_WORK INSTRUCTIONS:_ Using the records below, output the stretch that opens with the line containing "This is a REST" and closes with the line containing "### Debian Based", exactly and including both lines, with nothing more.

_DATA SHOWN:_
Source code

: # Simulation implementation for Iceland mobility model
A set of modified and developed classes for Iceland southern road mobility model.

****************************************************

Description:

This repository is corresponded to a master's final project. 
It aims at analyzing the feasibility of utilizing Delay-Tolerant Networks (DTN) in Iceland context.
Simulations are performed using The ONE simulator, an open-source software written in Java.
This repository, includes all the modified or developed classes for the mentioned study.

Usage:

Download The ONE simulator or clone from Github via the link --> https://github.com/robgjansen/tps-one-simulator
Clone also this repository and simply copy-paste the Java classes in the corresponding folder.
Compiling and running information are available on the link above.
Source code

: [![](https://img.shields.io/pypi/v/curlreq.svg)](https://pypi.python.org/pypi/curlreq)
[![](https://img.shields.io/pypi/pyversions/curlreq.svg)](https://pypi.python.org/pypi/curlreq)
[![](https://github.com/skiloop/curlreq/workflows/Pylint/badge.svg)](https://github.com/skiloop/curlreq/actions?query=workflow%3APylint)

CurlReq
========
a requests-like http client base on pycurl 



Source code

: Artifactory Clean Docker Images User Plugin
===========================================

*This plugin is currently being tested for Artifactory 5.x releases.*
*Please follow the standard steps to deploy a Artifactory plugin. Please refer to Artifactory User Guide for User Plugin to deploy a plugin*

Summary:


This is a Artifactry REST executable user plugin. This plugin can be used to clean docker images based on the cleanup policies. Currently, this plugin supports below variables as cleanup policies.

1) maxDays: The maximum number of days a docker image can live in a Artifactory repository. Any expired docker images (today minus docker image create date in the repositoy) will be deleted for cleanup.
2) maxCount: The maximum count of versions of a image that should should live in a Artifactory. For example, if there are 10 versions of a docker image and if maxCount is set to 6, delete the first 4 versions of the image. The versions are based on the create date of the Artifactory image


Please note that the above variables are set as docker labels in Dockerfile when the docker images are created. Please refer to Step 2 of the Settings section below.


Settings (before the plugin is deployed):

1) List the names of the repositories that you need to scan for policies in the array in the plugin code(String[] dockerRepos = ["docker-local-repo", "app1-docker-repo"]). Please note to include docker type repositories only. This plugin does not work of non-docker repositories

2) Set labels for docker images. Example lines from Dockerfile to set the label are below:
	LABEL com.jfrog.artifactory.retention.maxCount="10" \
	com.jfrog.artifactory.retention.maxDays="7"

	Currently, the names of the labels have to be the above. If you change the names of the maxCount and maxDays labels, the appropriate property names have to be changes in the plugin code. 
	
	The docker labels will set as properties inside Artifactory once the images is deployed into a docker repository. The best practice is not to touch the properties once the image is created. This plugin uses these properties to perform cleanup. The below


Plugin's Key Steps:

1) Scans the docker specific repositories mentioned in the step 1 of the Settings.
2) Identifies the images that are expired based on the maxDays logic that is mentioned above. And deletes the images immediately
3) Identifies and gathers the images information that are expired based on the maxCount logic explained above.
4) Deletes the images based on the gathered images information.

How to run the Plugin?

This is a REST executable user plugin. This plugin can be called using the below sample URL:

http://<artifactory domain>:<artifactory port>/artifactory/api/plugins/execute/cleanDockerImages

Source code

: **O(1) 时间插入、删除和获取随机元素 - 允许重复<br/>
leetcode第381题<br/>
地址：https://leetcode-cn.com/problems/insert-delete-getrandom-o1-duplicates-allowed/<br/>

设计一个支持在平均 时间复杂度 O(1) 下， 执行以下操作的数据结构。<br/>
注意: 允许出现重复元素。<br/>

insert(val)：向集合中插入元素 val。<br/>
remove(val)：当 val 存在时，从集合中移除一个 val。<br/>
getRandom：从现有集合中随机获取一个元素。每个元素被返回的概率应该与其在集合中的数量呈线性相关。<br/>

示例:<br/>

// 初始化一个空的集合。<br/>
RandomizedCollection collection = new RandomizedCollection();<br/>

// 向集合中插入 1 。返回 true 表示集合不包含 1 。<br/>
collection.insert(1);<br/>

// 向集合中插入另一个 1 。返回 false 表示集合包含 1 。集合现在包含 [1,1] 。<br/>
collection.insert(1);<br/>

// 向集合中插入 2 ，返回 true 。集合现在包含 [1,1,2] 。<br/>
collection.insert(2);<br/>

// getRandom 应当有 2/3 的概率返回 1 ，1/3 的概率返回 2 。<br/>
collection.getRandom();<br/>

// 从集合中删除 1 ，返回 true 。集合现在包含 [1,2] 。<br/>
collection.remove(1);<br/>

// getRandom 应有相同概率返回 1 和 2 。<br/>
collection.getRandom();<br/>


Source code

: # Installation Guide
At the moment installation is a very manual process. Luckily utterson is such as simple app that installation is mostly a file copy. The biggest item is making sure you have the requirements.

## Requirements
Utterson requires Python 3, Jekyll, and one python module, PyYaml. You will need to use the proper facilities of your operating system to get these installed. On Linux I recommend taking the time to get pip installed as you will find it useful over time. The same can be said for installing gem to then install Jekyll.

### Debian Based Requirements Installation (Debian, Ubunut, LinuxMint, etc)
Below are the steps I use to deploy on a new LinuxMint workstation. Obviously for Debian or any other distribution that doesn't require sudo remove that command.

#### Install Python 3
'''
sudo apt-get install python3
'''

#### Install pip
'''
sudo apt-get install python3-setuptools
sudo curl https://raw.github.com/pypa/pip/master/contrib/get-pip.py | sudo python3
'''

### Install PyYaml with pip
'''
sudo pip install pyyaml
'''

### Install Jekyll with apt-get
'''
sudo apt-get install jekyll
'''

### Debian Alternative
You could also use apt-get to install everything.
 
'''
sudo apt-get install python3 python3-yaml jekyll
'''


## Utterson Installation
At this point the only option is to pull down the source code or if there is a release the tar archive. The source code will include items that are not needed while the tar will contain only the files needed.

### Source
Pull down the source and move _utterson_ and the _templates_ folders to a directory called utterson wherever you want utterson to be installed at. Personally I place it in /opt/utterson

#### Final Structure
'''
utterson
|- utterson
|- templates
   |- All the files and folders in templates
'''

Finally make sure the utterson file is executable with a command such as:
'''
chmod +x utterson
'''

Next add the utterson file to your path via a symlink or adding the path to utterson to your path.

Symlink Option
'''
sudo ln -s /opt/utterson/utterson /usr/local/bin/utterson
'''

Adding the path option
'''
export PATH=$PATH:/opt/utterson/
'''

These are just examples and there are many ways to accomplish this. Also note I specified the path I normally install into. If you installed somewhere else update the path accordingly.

_SOLUTION BELOW:_
This is a REST executable user plugin. This plugin can be called using the below sample URL:

http://<artifactory domain>:<artifactory port>/artifactory/api/plugins/execute/cleanDockerImages

Source code

: **O(1) 时间插入、删除和获取随机元素 - 允许重复<br/>
leetcode第381题<br/>
地址：https://leetcode-cn.com/problems/insert-delete-getrandom-o1-duplicates-allowed/<br/>

设计一个支持在平均 时间复杂度 O(1) 下， 执行以下操作的数据结构。<br/>
注意: 允许出现重复元素。<br/>

insert(val)：向集合中插入元素 val。<br/>
remove(val)：当 val 存在时，从集合中移除一个 val。<br/>
getRandom：从现有集合中随机获取一个元素。每个元素被返回的概率应该与其在集合中的数量呈线性相关。<br/>

示例:<br/>

// 初始化一个空的集合。<br/>
RandomizedCollection collection = new RandomizedCollection();<br/>

// 向集合中插入 1 。返回 true 表示集合不包含 1 。<br/>
collection.insert(1);<br/>

// 向集合中插入另一个 1 。返回 false 表示集合包含 1 。集合现在包含 [1,1] 。<br/>
collection.insert(1);<br/>

// 向集合中插入 2 ，返回 true 。集合现在包含 [1,1,2] 。<br/>
collection.insert(2);<br/>

// getRandom 应当有 2/3 的概率返回 1 ，1/3 的概率返回 2 。<br/>
collection.getRandom();<br/>

// 从集合中删除 1 ，返回 true 。集合现在包含 [1,2] 。<br/>
collection.remove(1);<br/>

// getRandom 应有相同概率返回 1 和 2 。<br/>
collection.getRandom();<br/>


Source code

: # Installation Guide
At the moment installation is a very manual process. Luckily utterson is such as simple app that installation is mostly a file copy. The biggest item is making sure you have the requirements.

## Requirements
Utterson requires Python 3, Jekyll, and one python module, PyYaml. You will need to use the proper facilities of your operating system to get these installed. On Linux I recommend taking the time to get pip installed as you will find it useful over time. The same can be said for installing gem to then install Jekyll.

### Debian Based Requirements Installation (Debian, Ubunut, LinuxMint, etc)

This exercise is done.